A lógica com maior sucesso internacional, para ela, é a de “housing first”, que surgiu em Nova York em 1992. No modelo, concede-se uma casa com aluguel social para o morador de rua, sem cobrar como condição a abstinência imediata de drogas.
Segundo o censo supervisionado por Schor, a população de rua está em crescimento constante, tendo chegado a cerca de 18 mil na cidade de São Paulo após um aumento de 80% entre 2000 e 2015 -crescimento mais intenso em regiões fora do centro e de curva mais vertiginosa que o aumento populacional da cidade como um todo.
A professora defendeu que se façam políticas adaptadas aos diferentes grupos de pessoas que moram na rua, já que há perfis heterogêneos. Ela apontou que nos últimos anos vem crescendo a população de rua mais jovem, que tem reinserção social mais fácil, e que 18% dos moradores de rua não usam drogas nem álcool, segundo sua última pesquisa.
Vinicius Ferreira, do Entrega por SP, concordou com o diagnóstico. “Não adianta fazer política por atacado, para tratar população de rua como uma classe única”, disse. “Não acreditamos em política social que parta do topo para o indivíduo”.
Ele apontou a existência, por exemplo, de pessoas LGBT que estão na rua por rejeição em outros ambientes e de gente que vive acompanhada de parceiros ou cachorros, o que em geral não é previsto nas políticas de acolhimento dos albergues.
O Entrega por SP tem o objetivo de conhecer esses indivíduos e “oferecer a eles um ombro”, além de itens básicos como meias, escova de dente, papel higiênico e cobertores. O projeto surgiu em 2013 e, segundo Ferreira, alcança cerca de 1.200 pessoas em situação de rua por mês, com uma média mensal de 300 voluntários que saem às ruas nas madrugadas de dias de semana.

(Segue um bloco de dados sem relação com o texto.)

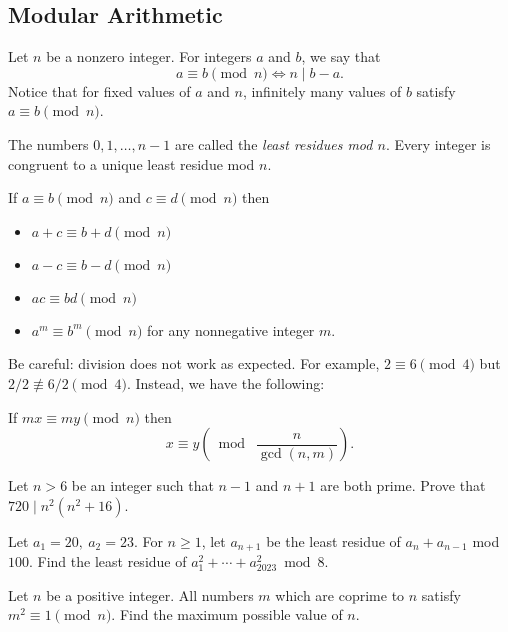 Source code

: \subsection{Modular Arithmetic}
  Let $n$ be a nonzero integer. For integers $a$ and $b$, we say that
  \[a\equiv b\pmod n\iff n\mid b-a.\]
  Notice that for fixed values of $a$ and $n$, infinitely many values of $b$
  satisfy $a\equiv b\pmod n$.

  The numbers $0,1,\ldots,n-1$ are called the \emph{least residues mod $n$}. 
  Every integer is congruent to a unique least residue mod $n$.
\begin{result}{\label{r:i:n:m:1}}
  If $a\equiv b\pmod n$ and $c\equiv d\pmod n$ then
  \begin{itemize}
    \item $a+c\equiv b+d\pmod n$
    \item $a-c\equiv b-d\pmod n$
    \item $ac\equiv bd\pmod n$
    \item $a^m\equiv b^m\pmod n$ for any nonnegative integer $m$.
  \end{itemize}
\end{result}
Be careful: division does not work as expected. For example, $2\equiv 6\pmod 4$
but $2/2\not\equiv 6/2\pmod 4$. Instead, we have the following:
\begin{result}{\label{r:i:n:m:2}}
    If $mx\equiv my\pmod n$ then \[x\equiv y\left(\bmod\;\frac n{\gcd(n,m)}\right).\]
\end{result}
\begin{problem}{\label{p:i:n:m:1}}
  Let $n>6$ be an integer such that $n-1$ and $n+1$ are both prime. Prove
    that $720\mid n^2(n^2+16)$.
\end{problem}
\begin{problem}{\label{p:i:n:m:2}}
  Let $a_1=20,\ a_2=23$. For $n\ge 1$, let $a_{n+1}$ be the least residue
    of $a_n+a_{n-1}$ mod $100$. Find the least residue of
    $a_1^2+\cdots+a_{2023}^2\bmod 8$.
\end{problem}
\begin{problem}{\label{p:i:n:m:3}}
  Let $n$ be a positive integer. All numbers $m$ which are coprime to $n$
    satisfy $m^2\equiv 1\pmod n$. Find the maximum possible value of $n$.
\end{problem}
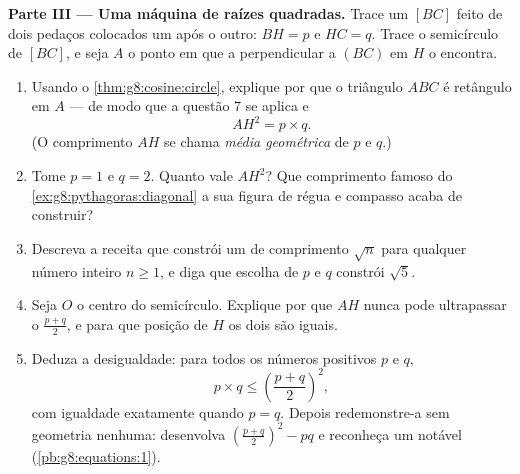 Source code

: \begin{problem}[{Problema de fim de semana --- a altura de um triângulo
retângulo: $AB^2 = BH \times BC$, $AH^2 = BH \times HC$, uma segunda
demonstração de Pitágoras e uma máquina de construir raízes
quadradas}]
\medskip
\noindent\textbf{Parte III --- Uma máquina de raízes quadradas.}
Trace um  $[BC]$ feito de dois pedaços colocados um após o
outro: $BH = p$ e $HC = q$. Trace o semicírculo de  $[BC]$, e
seja $A$ o ponto em que a perpendicular a $(BC)$ em $H$ o encontra.
\begin{enumerate}[resume]
  \item Usando o \cref{thm:g8:cosine:circle}, explique por que o
        triângulo $ABC$ é retângulo em $A$ --- de modo que a questão 7
        se aplica e
        \[
        AH^2 = p \times q .
        \]
        (O comprimento $AH$ se chama \emph{média
        geométrica} de $p$ e $q$.)
  \item Tome $p = 1$ e $q = 2$. Quanto vale $AH^2$? Que comprimento
        famoso do \cref{ex:g8:pythagoras:diagonal} a sua figura de
        régua e compasso acaba de construir?
  \item Descreva a receita que constrói um  de comprimento
        $\sqrt n$ para qualquer número inteiro $n \geq 1$, e diga que
        escolha de $p$ e $q$ constrói $\sqrt 5$.
  \item Seja $O$ o centro do semicírculo. Explique por que $AH$ nunca
        pode ultrapassar o  $\frac{p + q}{2}$, e para que posição
        de $H$ os dois são iguais.
  \item Deduza a desigualdade: para todos os números positivos $p$ e
        $q$,
        \[
        p \times q \leq \left(\frac{p + q}{2}\right)^2,
        \]
        com igualdade exatamente quando $p = q$. Depois redemonstre-a
        sem geometria nenhuma: desenvolva
        $\left(\frac{p+q}{2}\right)^2 - p q$ e reconheça um 
        notável (\cref{pb:g8:equations:1}).
\end{enumerate}
\end{problem}
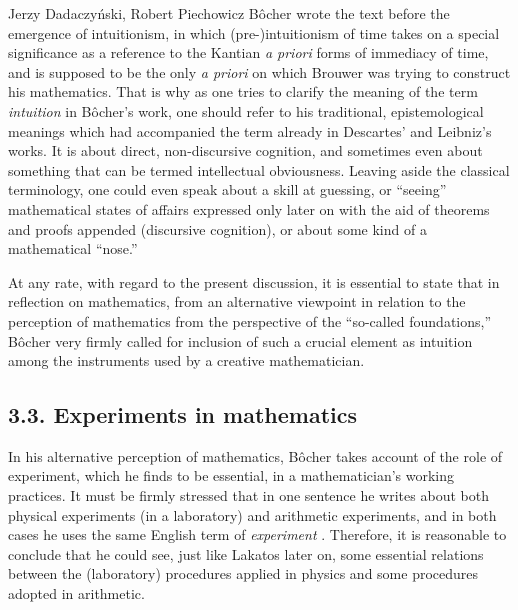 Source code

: \begin{artengenv}{Jerzy Dadaczyński, Robert Piechowicz}
Bôcher wrote the text before the emergence of intuitionism, in which (pre-)intuitionism of time takes on a special significance as a reference to the Kantian \textit{a priori} forms of immediacy of time, and is supposed to be the only \textit{a priori} on which Brouwer was trying to construct his mathematics. That is why as one tries to clarify the meaning of the term \textit{intuition} in Bôcher's work, one should refer to his traditional, epistemological meanings which had accompanied the term already in Descartes' and Leibniz's works. It is about direct, non-discursive cognition, and sometimes even about something that can be termed intellectual obviousness. Leaving aside the classical terminology, one could even speak about a skill at guessing, or ``seeing'' mathematical states of affairs expressed only later on with the aid of theorems and proofs appended (discursive cognition), or about some kind of a mathematical ``nose.''

At any rate, with regard to the present discussion, it is essential to state that in reflection on mathematics, from an alternative viewpoint in relation to the perception of mathematics from the perspective of the ``so-called foundations,'' Bôcher very firmly called for inclusion of such a crucial element as intuition among the instruments used by a creative mathematician.

\subsection{3.3. Experiments in mathematics}

In his alternative perception of mathematics, Bôcher takes account of the role of experiment, which he finds to be essential, in a mathematician's working practices. It must be firmly stressed that in one sentence he writes about both physical experiments (in a laboratory) and arithmetic experiments, and in both cases he uses the same English term of \textit{experiment}
\parencite[][p.134]{bocher_fundamental_1904}.
 Therefore, it is reasonable to conclude that he could see, just like Lakatos later on, some essential relations between the (laboratory) procedures applied in physics and some procedures adopted in arithmetic.


\end{artengenv}
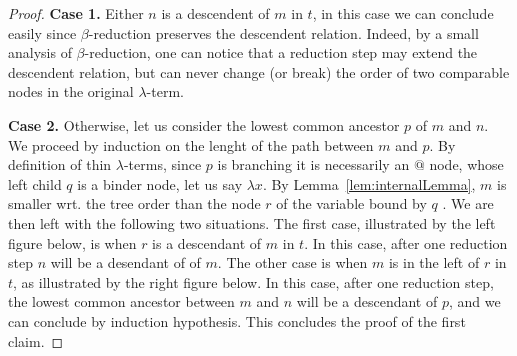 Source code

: \begin{proof}
\textbf{Case 1.} Either $n$ is a descendent of $m$ in $t$, in this case we can conclude easily since $\beta$-reduction preserves the descendent relation. Indeed, by a small analysis of $\beta$-reduction, one can notice that a reduction step may extend the descendent relation, but can never change (or break) the order of two comparable nodes in the original $\lambda$-term.    

\textbf{Case 2.} Otherwise, let us consider the lowest common ancestor $p$ of $m$ and $n$. We proceed by induction on the lenght of the path between $m$ and $p$. By definition of thin $\lambda$-terms, since $p$ is branching it is necessarily an $@$ node, whose left child $q$ is a binder node, let us say $\lambda x$. 
By Lemma~\ref{lem:internalLemma}, $m$ is smaller wrt. the tree order than the node $r$ of the variable bound by $q$ . 
We are then left with the following two situations. The first case, illustrated by the left figure below, is when $r$ is a descendant of $m$ in $t$. In this case, after one reduction step $n$ will be a desendant of of $m$. The other case is when $m$ is in the left of $r$ in $t$, as illustrated by the right figure below. In this case, after one reduction step, the lowest common ancestor between $m$ and $n$ will be a descendant of $p$, and we can conclude by induction hypothesis. This concludes the proof of the first claim.


\end{proof}
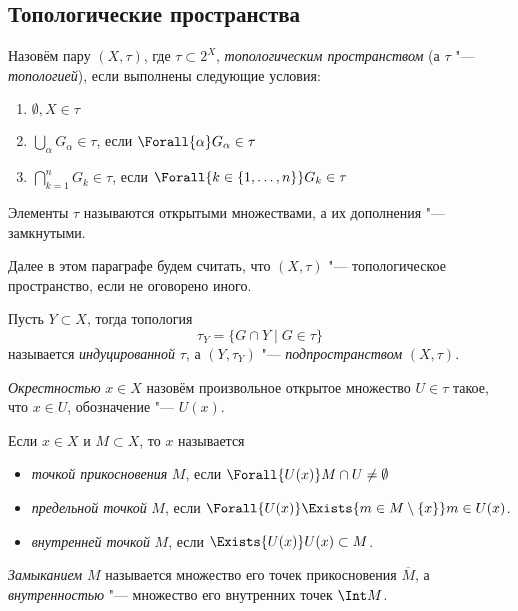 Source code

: \documentclass[main]{subfiles}
\begin{document}
\subsection{Топологические пространства}

\begin{definition}
  Назовём пару \( (X, \tau) \), где \( \tau \subset 2^X \),
  \emph{топологическим пространством}
  (а \( \tau \) "--- \emph{топологией}),
  если выполнены следующие условия:
  \begin{enumerate}
    \item \( \emptyset, X \in \tau \)
    \item \( \bigcup_\alpha G_\alpha \in \tau \), если
      \( \Forall{\alpha} G_\alpha \in \tau \)
    \item \( \bigcap_{k = 1}^n G_k \in \tau \), если
      \( \Forall{k \in \{ 1, \dots, n \}} G_k \in \tau \)
  \end{enumerate}
  Элементы \( \tau \) называются открытыми множествами,
  а их дополнения "--- замкнутыми.
\end{definition}

Далее в этом параграфе будем считать,
что \( (X, \tau) \) "--- топологическое пространство,
если не оговорено иного.

\begin{definition}
  Пусть \( Y \subset X \), тогда топология
  \[
    \tau_Y = \{ G \cap Y \mid G \in \tau \}
  \]
  называется \emph{индуцированной} \( \tau \),
  а \( (Y, \tau_Y) \) "--- \emph{подпространством} \( (X, \tau) \).
\end{definition}

\begin{definition}
  \emph{Окрестностью} \( x \in X \) назовём произвольное
  открытое множество \( U \in \tau \) такое,
  что \( x \in U \), обозначение "--- \( U(x) \).
\end{definition}

\begin{definition}
  Если \( x \in X \) и \( M \subset X \), то \( x \)
  называется
  \begin{itemize}
    \item \emph{точкой прикосновения} \( M \), если
      \( \Forall{U(x)} M \cap U \ne \emptyset \)
    \item \emph{предельной точкой} \( M \), если
      \( \Forall{U(x)} \Exists{m \in M \setminus \{ x \}} m \in U(x) \).
    \item \emph{внутренней точкой} \( M \), если
      \( \Exists{U(x)} U(x) \subset M \).
  \end{itemize}
  \emph{Замыканием} \( M \) называется множество его точек прикосновения
  \( \overline{M} \), а \emph{внутренностью} "--- множество его внутренних
  точек \( \Int M \).
\end{definition}
\end{document}
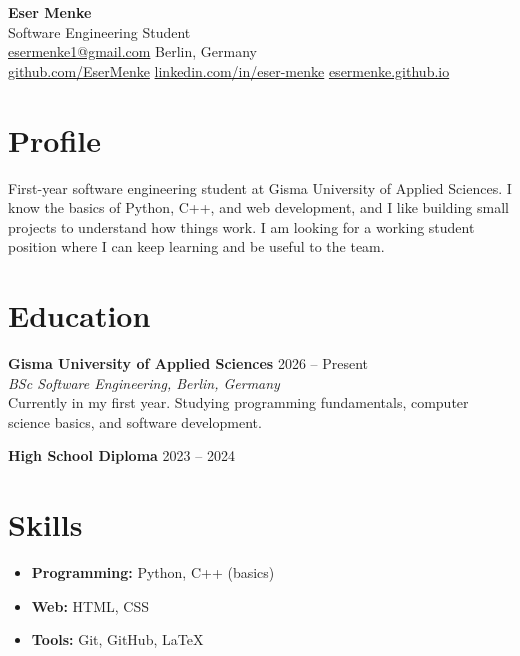 \documentclass[11pt,a4paper]{article}
\begin{document}
\begin{center}
  {\Huge\bfseries Eser Menke}\\[6pt]
  {\large\color{soft} Software Engineering Student}\\[8pt]
  \small
  \href{mailto:esermenke1@gmail.com}{esermenke1@gmail.com} \quad\textbar\quad
  Berlin, Germany \\[2pt]
  \href{https://github.com/EserMenke}{github.com/EserMenke} \quad\textbar\quad
  \href{https://www.linkedin.com/in/eser-menke-710482403/}{linkedin.com/in/eser-menke} \quad\textbar\quad
  \href{https://esermenke.github.io}{esermenke.github.io}
\end{center}

\vspace{6pt}

\section{Profile}
First-year software engineering student at Gisma University of Applied Sciences. I know the
basics of Python, C++, and web development, and I like building small projects to understand
how things work. I am looking for a working student position where I can keep learning and be
useful to the team.

\section{Education}

\noindent\textbf{Gisma University of Applied Sciences} \hfill \textcolor{soft}{2026 -- Present}\\
\textit{BSc Software Engineering, Berlin, Germany}\\[3pt]
Currently in my first year. Studying programming fundamentals, computer science basics, and
software development.

\vspace{8pt}

\noindent\textbf{High School Diploma} \hfill \textcolor{soft}{2023 -- 2024}

\section{Skills}
\begin{itemize}[leftmargin=1.2em, itemsep=2pt, topsep=2pt]
  \item \textbf{Programming:} Python, C++ (basics)
  \item \textbf{Web:} HTML, CSS
  \item \textbf{Tools:} Git, GitHub, LaTeX
\end{itemize}
\end{document}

Entre as pessoas com as quais o projeto trabalhou está Mirella Nunes Ramos, que estava na plateia do debate. Ela, que já foi usuária de drogas, se identifica como moradora de rua, apesar de estar abrigada. “Só vou deixar de ser quando tiver minha casa.”
De seu ponto de vista, “a maioria [da população de rua] quer ajuda, mas não sabe como usufruir dela”. Segundo Mirella, dar emprego de imediato para o usuário de crack pode piorar a situação, porque ele acaba usando o dinheiro para comprar mais droga. “Ele não sabe como lidar com aquele dinheiro. Muitos nem passam por psiquiatra e já estão recebendo salário mínimo.”
CRACOLÂNDIA
Durante o debate, houve forte tom de crítica às ações da prefeitura na cracolândia desde o último domingo (21).
Segundo José França, morador de rua que foi usuário de drogas e morou por mais de um ano na região, o que houve foi uma invasão premeditada. “Já chegaram atirando balas de borracha”, disse.
Gleyma Lima, do coletivo Mulheres na Cracolândia, que distribui itens como absorventes a habitantes da região, definiu a ação como higienista.
“O projeto do [ex-prefeito Fernando] Haddad estava caminhando, agora o Doria vem e derruba tudo, até um prédio com pessoas dentro. Quando dormiram no sábado, era Braços Abertos [operação criada em 2013 pela gestão Haddad], e no domingo acordaram na quebradeira.”
Fábio Fortes, membro do Conselho de Segurança da Santa Cecília, disse ter sido contrário ao Braços Abertos e levantou o que chamou de “drama psicossocial” dos moradores de rua que não usam drogas. “Nem todos são ladrões, mas acabam cometendo furtos na região”, o que, segundo ele, aumenta sensação de insegurança no bairro.